A few weeks before Christmas, I told you about Dean Harned and Mark Padgett's run-in with the injured motorists and the lack of concern by residents in the nearby neighborhood. Amazing. Unbelievable. Sad.

I would like to think we'd go out of our way to say a kind word to somebody who is hurting. I hope we all would take two minutes and call somebody just to say "hello." I need to believe that we would follow the example of the Good Samaritan and never pass to the other side of the road.

We can't always live up to that. I don't. You don't.

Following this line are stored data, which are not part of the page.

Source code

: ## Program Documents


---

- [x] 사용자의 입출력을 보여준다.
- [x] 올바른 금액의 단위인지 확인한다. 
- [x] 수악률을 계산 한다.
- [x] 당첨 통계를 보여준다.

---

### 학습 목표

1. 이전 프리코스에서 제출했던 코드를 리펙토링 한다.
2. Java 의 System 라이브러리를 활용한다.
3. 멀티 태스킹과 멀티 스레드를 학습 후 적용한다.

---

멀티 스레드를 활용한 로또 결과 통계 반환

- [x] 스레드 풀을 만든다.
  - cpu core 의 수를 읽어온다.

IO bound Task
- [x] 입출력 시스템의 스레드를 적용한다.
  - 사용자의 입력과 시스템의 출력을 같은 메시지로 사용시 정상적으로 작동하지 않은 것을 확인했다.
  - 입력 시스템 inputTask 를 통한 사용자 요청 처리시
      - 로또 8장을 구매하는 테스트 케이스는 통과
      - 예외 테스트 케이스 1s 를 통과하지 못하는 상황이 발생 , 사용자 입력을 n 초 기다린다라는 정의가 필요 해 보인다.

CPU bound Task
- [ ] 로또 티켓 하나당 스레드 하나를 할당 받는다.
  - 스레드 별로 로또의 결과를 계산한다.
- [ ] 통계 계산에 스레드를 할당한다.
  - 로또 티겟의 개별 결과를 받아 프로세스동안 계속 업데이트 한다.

But we can try. A reader sent an e-mail saying she wants to give what she'd normally spend monthly on cigarettes (she is kicking the habit as a New Year's resolution) to someone who has lost their job. What a sweet, powerful, wonderful random act of kindness. And guess what? Best part is she wants to do it anonymously. None of this "Look at me, I'm Sandra Dee!"

Treating people with decency is so simple. It can move mountains. And, yet, it seems so impossible for a lot of people.

Driving home, I thought about those two strangers at Kroger. I wondered if troubling circumstances in their lives caused them to be distracted. I wondered if they were simply rude. I would like to think they were hard of hearing.

Maybe I am naive. Maybe I am looking at life through rose colored glasses.

But for the life of me I just don't understand it.